Friday, March 25, 2016

Pending and Rejected Amendments

According to Article V of the Constitution, amendments can originate in two ways: First, Congress can pass an amendment when two-thirds majority of both houses pass the amendment. Second, two-thirds (34) of the state legislatures can petition Congress to call a national convention. In either case three-fourths (38) of the states must ratify the amendment before it becomes part of the Constitution. 

Congressional Apportionment Amendment of 1789: The purpose of this amendment was to strictly regulate congressional districts for the House of Representatives. The amendment was ratified by eleven states. Four states have voted it down. The amendment is still pending.

Title of Nobility Amendment of 1810: This amendment would revoke citizenship from anyone accepting a title of nobility from a foreign country. This amendment has been ratified by 12 states and turned down by 3 states. The amendment is still pending.

Corwin Amendment of 1861: This amendment would make state's “domestic institutions” immune to congressional interference or constitutional amendment process described by Article V of the Constitution. The intent of this amendment was to save slavery in south states. The amendment was ratified by 3 states, but 2 of them have rescinded the ratification. The amendment is still pending.

Child Labor Amendment of 1924: This amendment would allow the federal government to regulate or prohibit child labor. This amendment has been ratified by 28 states, with 9 states rescinding their ratification. Fifteen states refused to ratify the amendment. The amendment is still pending.

Equal rights Amendment of 1789: This amendment would prohibit state or federal governments from depriving women of equality. The initial ratification period expired in 1979 and the ratification period was extended to 1982. In 1982 the amendment was deemed to have failed. Thirty-five states ratified this amendment with five states rescinding their ratification.

District of Columbia Voting Rights Amendment of 1985. This amendment would have caused the District of Columbia to be treated like a state for congressional representation purposes. It would also have appealed the 23rd Amendment. Sixteen states voted for ratification. The amendment had a time limit which has expired. This amendment failed.

Wednesday, March 23, 2016

Electoral College

Before our Constitution was written, our founders had to determine a means to elect officials and pass laws that were fair to each state and the people of the states. A major compromise was that our two houses of Congress would be formed differently. Each state would get two members in the Senate and state delegations to the House of Representatives would  be based on population of each state. Without this compromise, we would never have gotten a Constitution. This method assures that each state is represented equally in one house and larger states with larger populations have more sway in the other house.

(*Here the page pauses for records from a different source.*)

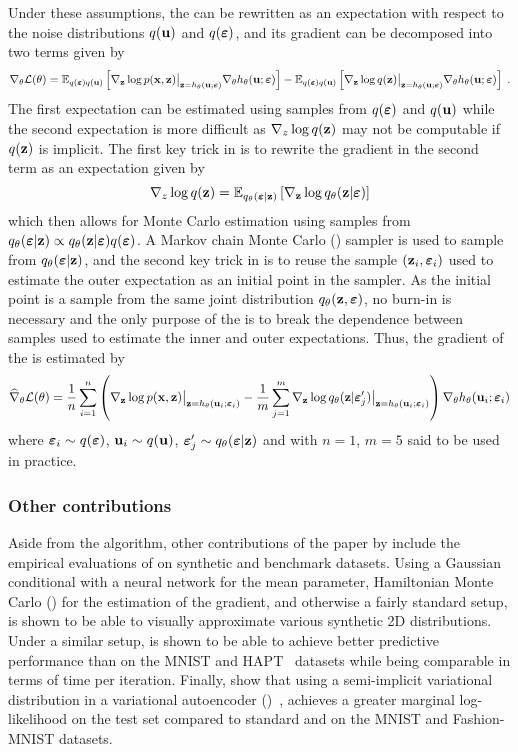 \documentclass[10pt]{article}
\begin{document}
Under these assumptions, the \elbo can be rewritten as an expectation with respect to the noise distributions $q(\mathbf{u})$ and $q(\bm{\varepsilon})$, and its gradient can be decomposed into two terms given by
\[
\nabla_\theta \mathcal{L}(\theta) = \mathbb{E}_{q(\bm{\varepsilon})q(\mathbf{u})}\left[\nabla_{\mathbf{z}} \log p(\mathbf{x},\mathbf{z})\big|_{\mathbf{z}=h_\theta(\mathbf{u};\bm{\varepsilon})}\nabla_\theta h_\theta(\mathbf{u};\bm{\varepsilon})\right] - \mathbb{E}_{q(\bm{\varepsilon})q(\mathbf{u})}\left[\nabla_{\mathbf{z}} \log q(\mathbf{z})\big|_{\mathbf{z}=h_\theta(\mathbf{u};\bm{\varepsilon})}\nabla_\theta h_\theta(\mathbf{u};\bm{\varepsilon})\right] \;.
\]
The first expectation can be estimated using samples from $q(\bm{\varepsilon})$ and $q(\mathbf{u})$ while the second expectation is more difficult as $\nabla_z\log q(\mathbf{z})$ may not be computable if $q(\mathbf{z})$ is implicit. The first key trick in \uivi is to rewrite the gradient in the second term as an expectation given by
\[
\nabla_z\log q(\mathbf{z}) = \mathbb{E}_{q_\theta(\bm{\varepsilon}|\mathbf{z})}\left[\nabla_{\mathbf{z}}\log q_\theta(\mathbf{z}|\bm{\varepsilon})\right]
\]
which then allows for Monte Carlo estimation using samples from $q_\theta(\bm{\varepsilon}|\mathbf{z})\propto q_\theta(\mathbf{z}|\bm{\varepsilon})q(\bm{\varepsilon})$. A Markov chain Monte Carlo (\mcmc) sampler is used to sample from $q_\theta(\bm{\varepsilon}|\mathbf{z})$, and the second key trick in \uivi is to reuse the sample $(\mathbf{z}_i,\bm{\varepsilon}_i)$ used to estimate the outer expectation as an initial point in the \mcmc sampler. As the initial point is a sample from the same joint distribution $q_\theta(\mathbf{z},\bm{\varepsilon})$, no burn-in is necessary and the only purpose of the \mcmc is to break the dependence between samples used to estimate the inner and outer expectations. Thus, the gradient of the \elbo is estimated by
\[
\widehat{\nabla}_\theta\mathcal{L}(\theta) = \frac{1}{n}\sum_{i=1}^n \left(\nabla_{\mathbf{z}}\log p(\mathbf{x},\mathbf{z})\big|_{\mathbf{z}=h_\theta(\mathbf{u}_i;\bm{\varepsilon}_i)} - \frac{1}{m}\sum_{j=1}^m \nabla_{\mathbf{z}}\log q_\theta(\mathbf{z}|\bm{\varepsilon}_j')\big|_{\mathbf{z}=h_\theta(\mathbf{u}_i;\bm{\varepsilon}_i)} \right)\nabla_\theta h_\theta(\mathbf{u}_i;\bm{\varepsilon}_i)
\]
where $\bm{\varepsilon}_i\sim q(\bm{\varepsilon})$, $\mathbf{u}_i\sim q(\mathbf{u})$, $\bm{\varepsilon}_j'\sim q_\theta(\bm{\varepsilon}|\mathbf{z})$ and with $n=1$, $m=5$ said to be used in practice.

\subsubsection{Other contributions}

Aside from the \uivi algorithm, other contributions of the paper by \citet{Titsias:2019} include the empirical evaluations of \uivi on synthetic and benchmark datasets. Using a Gaussian conditional with a neural network for the mean parameter, Hamiltonian Monte Carlo (\hmc) for the \mcmc estimation of the \elbo gradient, and otherwise a fairly standard setup, \uivi is shown to be able to visually approximate various synthetic 2D distributions. Under a similar setup, \uivi is shown to be able to achieve better predictive performance than \sivi on the MNIST and HAPT~\citep{Reyes:2014} datasets while being comparable in terms of time per iteration. Finally, \citet{Titsias:2019} show that using a semi-implicit variational distribution in a variational autoencoder (\vae)~\citep{Kingma:2013}, \uivi achieves a greater marginal log-likelihood on the test set compared to standard \vae and \sivi on the MNIST and Fashion-MNIST datasets.
\end{document}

Our presidential elections and the electoral college are designed with the same thinking in mind – what is fair for all states and the populations thereof.

Article II Section 1 of the Constitution and the 12th Amendment give us 100 senators and 438 representatives for a total of 538 congress persons, thus 538 electors or delegates to the electoral college that elects our President. This means it takes 270 delegates to win the presidency.

I have heard much discussion over the years about doing away with the electoral college and electing presidents by popular vote. The most discussed way of doing so is a constitutional amendment. The amendment process for this cause will probably never occur, but there is another effort taking place that could accomplish the same thing without a constitutional amendment.

George Soros is funding a national popular vote initiative that is supported by states controlled mostly by Democrats. Have you heard of the National Popular Vote Interstate Compact? It was new to me. This is a means the Democrats are trying to use to get around the Constitution and make the electoral college moot. The idea is that individual states can band together and distribute their electors by popular vote. This is possible since each state determines it own election laws.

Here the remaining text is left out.